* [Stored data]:

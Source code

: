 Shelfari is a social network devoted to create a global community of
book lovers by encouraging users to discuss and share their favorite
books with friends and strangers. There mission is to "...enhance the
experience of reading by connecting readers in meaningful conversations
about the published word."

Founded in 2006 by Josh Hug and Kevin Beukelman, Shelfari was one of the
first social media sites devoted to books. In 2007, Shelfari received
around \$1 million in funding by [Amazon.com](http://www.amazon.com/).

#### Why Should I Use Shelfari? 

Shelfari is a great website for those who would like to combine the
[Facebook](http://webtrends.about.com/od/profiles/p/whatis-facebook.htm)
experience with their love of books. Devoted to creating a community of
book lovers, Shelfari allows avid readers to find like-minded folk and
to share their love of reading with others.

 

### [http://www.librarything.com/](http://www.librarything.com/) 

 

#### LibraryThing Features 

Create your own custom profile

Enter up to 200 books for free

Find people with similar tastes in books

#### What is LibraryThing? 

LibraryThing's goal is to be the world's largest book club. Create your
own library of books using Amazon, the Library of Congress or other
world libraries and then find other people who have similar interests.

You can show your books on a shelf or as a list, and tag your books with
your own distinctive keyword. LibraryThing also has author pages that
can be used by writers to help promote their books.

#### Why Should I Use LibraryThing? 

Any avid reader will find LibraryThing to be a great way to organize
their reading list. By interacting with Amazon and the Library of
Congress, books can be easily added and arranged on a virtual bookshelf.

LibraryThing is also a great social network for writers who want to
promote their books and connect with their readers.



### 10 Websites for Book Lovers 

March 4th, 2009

--

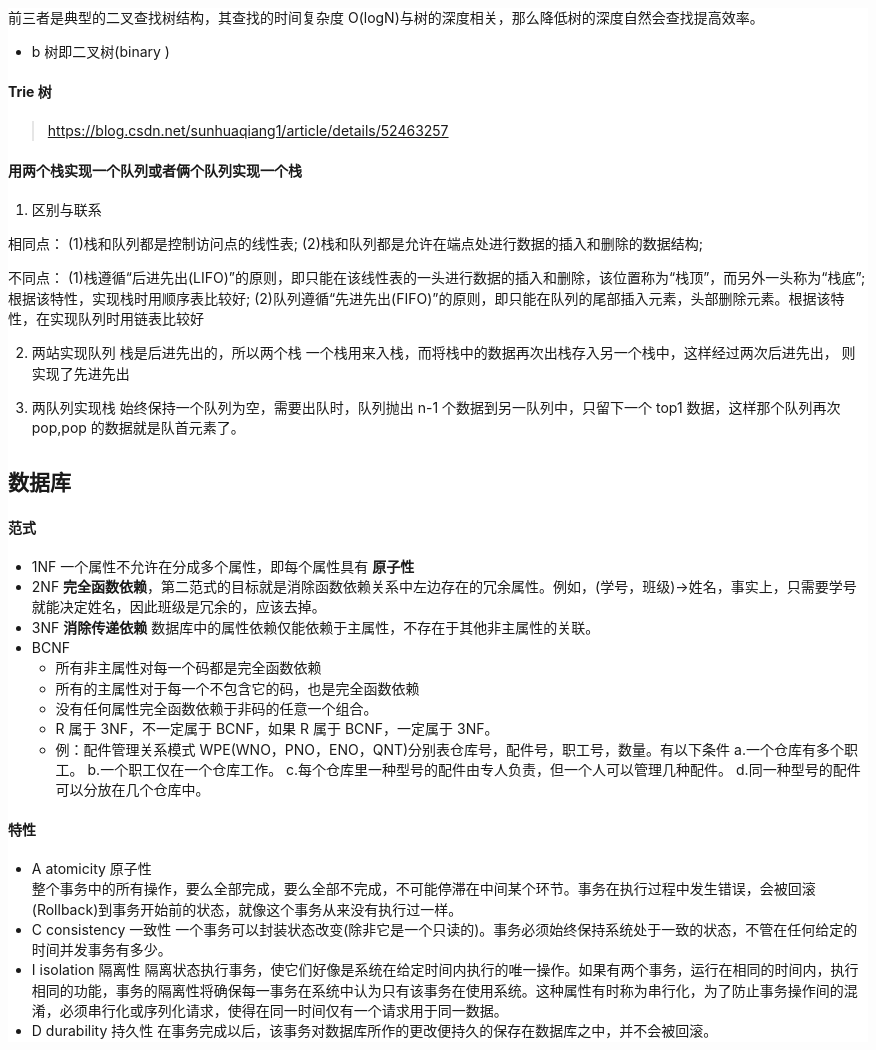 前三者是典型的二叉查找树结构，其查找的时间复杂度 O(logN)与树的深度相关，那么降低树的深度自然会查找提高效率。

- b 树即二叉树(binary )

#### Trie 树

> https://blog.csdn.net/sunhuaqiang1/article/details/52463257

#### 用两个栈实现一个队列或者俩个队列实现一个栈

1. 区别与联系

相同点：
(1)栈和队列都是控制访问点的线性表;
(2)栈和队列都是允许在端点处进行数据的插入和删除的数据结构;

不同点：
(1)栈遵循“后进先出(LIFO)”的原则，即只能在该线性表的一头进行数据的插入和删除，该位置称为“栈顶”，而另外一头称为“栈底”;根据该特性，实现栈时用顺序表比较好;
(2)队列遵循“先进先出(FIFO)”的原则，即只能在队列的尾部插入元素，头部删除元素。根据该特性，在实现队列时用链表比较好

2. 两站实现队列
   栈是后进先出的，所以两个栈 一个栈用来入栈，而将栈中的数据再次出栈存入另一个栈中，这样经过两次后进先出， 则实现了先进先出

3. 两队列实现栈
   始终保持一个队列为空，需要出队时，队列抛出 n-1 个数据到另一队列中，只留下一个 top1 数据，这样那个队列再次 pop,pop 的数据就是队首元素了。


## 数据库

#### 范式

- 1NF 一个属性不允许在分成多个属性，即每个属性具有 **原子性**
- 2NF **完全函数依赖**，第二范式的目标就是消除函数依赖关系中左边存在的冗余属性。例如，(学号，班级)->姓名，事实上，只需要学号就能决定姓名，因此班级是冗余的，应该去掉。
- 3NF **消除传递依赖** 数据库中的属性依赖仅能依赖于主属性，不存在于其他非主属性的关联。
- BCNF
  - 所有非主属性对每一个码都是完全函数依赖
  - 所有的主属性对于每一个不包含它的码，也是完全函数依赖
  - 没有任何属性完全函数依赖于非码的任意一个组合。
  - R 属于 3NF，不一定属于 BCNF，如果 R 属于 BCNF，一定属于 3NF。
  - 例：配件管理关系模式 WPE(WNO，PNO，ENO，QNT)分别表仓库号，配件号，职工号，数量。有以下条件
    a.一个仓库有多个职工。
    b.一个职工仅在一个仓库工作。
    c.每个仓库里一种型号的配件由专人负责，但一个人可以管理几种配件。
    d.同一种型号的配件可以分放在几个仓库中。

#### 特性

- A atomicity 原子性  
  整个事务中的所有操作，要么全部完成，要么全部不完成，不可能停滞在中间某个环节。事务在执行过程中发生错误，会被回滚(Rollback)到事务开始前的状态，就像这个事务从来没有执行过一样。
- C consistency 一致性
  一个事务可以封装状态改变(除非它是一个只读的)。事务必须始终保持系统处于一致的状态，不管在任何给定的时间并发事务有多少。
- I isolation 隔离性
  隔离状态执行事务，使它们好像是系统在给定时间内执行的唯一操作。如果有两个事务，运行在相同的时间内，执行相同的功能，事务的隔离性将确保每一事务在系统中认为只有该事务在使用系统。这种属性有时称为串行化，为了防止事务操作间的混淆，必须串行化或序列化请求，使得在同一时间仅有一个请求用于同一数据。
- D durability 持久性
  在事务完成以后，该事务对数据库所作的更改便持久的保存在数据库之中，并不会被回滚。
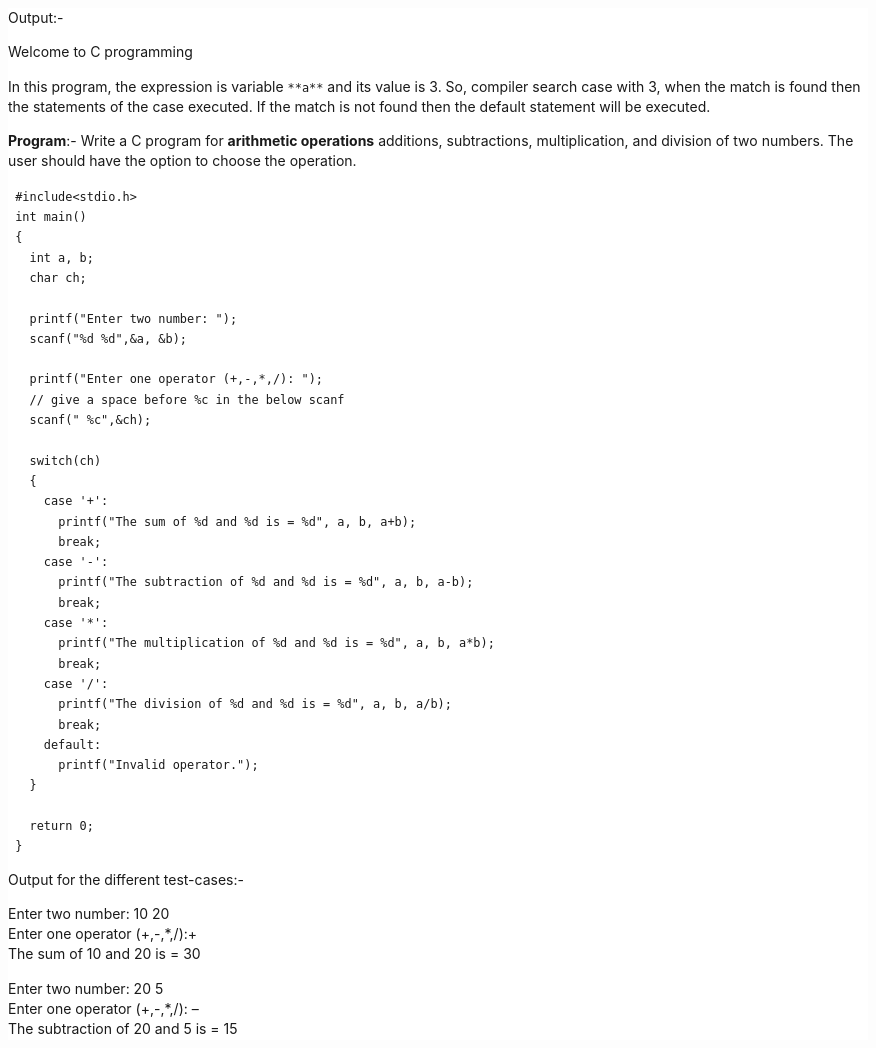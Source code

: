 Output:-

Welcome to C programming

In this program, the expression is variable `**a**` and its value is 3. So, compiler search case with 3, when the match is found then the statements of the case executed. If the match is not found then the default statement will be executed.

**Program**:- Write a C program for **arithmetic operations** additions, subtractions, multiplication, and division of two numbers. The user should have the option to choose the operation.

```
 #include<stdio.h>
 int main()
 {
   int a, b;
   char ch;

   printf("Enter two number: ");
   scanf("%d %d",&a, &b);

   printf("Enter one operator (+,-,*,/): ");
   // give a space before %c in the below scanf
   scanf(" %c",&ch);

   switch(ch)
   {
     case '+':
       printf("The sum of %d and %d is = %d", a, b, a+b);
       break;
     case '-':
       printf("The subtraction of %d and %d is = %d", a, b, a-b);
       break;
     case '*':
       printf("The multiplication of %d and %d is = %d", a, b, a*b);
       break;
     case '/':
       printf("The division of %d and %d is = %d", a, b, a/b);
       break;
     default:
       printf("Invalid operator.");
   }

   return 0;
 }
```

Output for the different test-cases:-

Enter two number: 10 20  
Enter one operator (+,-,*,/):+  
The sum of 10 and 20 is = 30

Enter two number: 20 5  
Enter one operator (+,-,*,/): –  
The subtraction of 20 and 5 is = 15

* [Prompt]: Among the records above, a stretch begins at the line containing "You can show" and ends at the line containing "promote their books and". Restate that stretch word for word, and nothing else.

* [Expected output]:
You can show your books on a shelf or as a list, and tag your books with
your own distinctive keyword. LibraryThing also has author pages that
can be used by writers to help promote their books.

#### Why Should I Use LibraryThing? 

Any avid reader will find LibraryThing to be a great way to organize
their reading list. By interacting with Amazon and the Library of
Congress, books can be easily added and arranged on a virtual bookshelf.

LibraryThing is also a great social network for writers who want to
promote their books and connect with their readers.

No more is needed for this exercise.